■ REQUIRED ACTION ■
From the entries provided below, copy each line that contains the word "just".
── RECORDS FOR THE TASK ──
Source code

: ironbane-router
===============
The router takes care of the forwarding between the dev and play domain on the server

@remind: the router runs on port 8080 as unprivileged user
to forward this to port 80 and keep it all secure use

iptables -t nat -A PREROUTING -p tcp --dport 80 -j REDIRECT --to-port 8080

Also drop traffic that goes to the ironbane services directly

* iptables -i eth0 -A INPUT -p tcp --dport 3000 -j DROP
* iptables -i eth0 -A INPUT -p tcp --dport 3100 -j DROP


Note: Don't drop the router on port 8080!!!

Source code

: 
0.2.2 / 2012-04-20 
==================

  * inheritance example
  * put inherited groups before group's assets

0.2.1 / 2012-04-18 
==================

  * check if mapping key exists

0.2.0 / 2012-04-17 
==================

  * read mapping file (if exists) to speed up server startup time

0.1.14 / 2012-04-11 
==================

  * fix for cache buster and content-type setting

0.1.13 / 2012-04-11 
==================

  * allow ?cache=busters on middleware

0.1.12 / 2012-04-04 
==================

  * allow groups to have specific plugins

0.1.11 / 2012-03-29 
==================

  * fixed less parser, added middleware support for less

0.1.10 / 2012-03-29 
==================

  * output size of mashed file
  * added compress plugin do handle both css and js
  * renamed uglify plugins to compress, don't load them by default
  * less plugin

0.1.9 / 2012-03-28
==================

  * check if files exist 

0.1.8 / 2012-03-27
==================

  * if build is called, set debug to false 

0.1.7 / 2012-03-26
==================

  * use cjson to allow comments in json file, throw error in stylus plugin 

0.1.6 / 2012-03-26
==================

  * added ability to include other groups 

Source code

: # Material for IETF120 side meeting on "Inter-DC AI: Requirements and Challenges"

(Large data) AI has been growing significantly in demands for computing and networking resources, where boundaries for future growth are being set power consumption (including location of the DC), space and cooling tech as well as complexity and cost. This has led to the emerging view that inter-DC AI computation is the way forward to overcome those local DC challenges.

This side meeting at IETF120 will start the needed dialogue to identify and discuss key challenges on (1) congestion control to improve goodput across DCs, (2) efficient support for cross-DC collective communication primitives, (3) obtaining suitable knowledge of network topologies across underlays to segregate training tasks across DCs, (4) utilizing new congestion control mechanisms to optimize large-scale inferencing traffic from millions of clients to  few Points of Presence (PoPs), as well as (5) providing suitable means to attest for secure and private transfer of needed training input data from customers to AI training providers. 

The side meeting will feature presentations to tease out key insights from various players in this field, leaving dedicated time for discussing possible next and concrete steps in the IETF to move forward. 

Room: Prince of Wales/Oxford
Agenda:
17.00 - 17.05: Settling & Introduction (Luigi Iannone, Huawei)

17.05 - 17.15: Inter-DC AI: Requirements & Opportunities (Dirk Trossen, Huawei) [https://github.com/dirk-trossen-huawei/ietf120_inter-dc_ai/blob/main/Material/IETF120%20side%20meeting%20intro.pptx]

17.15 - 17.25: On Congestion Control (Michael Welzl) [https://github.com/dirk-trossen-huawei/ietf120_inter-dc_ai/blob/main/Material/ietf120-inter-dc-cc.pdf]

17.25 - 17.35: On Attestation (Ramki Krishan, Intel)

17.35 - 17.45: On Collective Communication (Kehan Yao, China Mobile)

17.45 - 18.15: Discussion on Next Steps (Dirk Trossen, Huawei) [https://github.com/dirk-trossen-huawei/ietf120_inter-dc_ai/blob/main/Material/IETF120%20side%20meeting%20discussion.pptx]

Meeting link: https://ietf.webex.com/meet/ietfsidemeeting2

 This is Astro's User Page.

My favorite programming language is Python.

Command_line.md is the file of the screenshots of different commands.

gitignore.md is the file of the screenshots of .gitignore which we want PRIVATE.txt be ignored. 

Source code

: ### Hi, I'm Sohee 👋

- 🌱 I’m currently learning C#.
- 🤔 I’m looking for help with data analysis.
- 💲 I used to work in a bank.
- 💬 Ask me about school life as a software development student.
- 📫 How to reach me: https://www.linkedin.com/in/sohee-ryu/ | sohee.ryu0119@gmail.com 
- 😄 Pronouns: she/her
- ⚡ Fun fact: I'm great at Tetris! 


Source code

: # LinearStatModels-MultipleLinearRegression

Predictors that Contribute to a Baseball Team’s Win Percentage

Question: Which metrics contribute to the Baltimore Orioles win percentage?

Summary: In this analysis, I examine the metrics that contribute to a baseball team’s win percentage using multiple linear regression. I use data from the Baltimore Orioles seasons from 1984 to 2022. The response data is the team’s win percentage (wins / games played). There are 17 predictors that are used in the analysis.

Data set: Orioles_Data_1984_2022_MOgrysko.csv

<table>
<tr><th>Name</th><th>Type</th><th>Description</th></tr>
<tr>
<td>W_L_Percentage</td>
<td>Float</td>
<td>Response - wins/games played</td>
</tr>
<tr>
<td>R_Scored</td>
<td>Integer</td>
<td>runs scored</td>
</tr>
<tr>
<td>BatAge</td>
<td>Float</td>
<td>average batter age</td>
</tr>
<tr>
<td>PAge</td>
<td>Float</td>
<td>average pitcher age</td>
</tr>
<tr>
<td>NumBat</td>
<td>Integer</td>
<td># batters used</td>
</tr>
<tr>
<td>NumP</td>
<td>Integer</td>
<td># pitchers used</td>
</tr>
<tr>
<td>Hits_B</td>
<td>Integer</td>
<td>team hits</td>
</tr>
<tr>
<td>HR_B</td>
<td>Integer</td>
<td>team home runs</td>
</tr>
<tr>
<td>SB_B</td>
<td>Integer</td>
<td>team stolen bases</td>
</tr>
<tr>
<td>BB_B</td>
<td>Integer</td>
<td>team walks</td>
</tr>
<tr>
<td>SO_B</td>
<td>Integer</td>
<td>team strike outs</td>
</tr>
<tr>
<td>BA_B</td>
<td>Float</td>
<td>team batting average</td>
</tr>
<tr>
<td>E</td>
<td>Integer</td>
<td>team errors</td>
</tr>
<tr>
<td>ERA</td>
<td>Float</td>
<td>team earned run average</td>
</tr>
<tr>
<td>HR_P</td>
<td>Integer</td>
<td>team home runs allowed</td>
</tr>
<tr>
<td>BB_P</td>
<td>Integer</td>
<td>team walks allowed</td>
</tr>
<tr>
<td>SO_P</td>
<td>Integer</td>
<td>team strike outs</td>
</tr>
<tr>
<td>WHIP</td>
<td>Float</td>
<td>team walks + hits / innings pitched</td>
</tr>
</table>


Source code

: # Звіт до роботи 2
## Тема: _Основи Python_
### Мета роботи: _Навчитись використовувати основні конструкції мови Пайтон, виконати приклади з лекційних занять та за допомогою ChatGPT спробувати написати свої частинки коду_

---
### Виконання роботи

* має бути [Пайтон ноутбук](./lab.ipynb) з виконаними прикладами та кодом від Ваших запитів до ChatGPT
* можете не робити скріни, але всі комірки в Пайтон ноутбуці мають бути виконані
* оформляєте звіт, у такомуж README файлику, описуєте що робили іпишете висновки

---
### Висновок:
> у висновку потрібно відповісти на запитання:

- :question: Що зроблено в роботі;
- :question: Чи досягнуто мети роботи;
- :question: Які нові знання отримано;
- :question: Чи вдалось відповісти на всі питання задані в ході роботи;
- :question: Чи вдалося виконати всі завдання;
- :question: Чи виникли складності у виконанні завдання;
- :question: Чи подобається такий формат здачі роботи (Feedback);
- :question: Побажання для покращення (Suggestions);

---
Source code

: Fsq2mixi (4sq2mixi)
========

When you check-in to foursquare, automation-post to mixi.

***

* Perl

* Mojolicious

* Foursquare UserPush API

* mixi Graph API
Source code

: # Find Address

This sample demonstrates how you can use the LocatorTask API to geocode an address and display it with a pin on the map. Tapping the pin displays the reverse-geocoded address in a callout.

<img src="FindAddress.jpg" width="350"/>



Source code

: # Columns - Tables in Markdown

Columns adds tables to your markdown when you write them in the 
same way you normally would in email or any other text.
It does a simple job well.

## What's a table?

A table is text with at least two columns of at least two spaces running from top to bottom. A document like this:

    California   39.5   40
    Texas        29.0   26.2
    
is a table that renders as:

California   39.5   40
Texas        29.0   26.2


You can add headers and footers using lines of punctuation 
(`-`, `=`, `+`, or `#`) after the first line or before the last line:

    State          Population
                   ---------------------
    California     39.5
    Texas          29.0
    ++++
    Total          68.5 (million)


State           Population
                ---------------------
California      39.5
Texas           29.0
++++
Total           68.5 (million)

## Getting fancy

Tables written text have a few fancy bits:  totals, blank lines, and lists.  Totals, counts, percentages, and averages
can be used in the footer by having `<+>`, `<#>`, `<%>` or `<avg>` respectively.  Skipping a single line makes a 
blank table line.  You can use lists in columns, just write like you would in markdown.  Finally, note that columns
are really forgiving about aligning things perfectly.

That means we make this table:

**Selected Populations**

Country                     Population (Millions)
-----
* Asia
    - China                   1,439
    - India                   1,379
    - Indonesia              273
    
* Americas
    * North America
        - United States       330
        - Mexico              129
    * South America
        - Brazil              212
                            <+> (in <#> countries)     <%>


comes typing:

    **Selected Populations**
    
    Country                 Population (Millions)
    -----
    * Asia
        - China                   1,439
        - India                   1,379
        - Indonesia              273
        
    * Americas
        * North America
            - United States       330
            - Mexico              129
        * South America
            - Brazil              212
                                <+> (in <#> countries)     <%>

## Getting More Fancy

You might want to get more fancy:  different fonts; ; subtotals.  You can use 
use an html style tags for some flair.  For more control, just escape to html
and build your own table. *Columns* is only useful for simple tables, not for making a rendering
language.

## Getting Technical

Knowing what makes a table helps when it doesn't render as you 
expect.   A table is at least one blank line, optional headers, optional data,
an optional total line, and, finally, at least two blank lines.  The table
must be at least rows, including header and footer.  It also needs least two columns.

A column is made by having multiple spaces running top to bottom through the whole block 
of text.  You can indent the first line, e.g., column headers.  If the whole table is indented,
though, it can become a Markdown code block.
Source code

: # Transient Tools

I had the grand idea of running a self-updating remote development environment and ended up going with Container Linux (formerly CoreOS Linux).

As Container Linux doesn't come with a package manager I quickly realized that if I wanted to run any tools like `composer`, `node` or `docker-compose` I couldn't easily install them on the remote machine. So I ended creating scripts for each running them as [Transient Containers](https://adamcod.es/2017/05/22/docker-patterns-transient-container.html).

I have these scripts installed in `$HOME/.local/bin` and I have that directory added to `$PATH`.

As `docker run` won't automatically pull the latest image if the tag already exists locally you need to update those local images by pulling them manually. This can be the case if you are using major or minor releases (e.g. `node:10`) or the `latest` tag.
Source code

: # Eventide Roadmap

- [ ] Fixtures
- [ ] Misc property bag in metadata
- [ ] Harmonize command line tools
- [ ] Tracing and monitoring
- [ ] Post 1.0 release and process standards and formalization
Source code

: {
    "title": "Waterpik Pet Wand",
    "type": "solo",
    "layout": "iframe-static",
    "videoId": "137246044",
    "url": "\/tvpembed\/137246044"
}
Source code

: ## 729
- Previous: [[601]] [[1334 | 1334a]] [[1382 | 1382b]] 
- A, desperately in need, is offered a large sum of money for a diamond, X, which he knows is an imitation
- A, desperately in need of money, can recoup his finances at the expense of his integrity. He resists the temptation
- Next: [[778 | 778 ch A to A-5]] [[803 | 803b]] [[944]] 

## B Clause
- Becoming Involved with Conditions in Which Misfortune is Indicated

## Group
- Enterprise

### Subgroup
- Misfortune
───
■ ANSWER TO THE PROBLEM ■
blank table line.  You can use lists in columns, just write like you would in markdown.  Finally, note that columns
use an html style tags for some flair.  For more control, just escape to html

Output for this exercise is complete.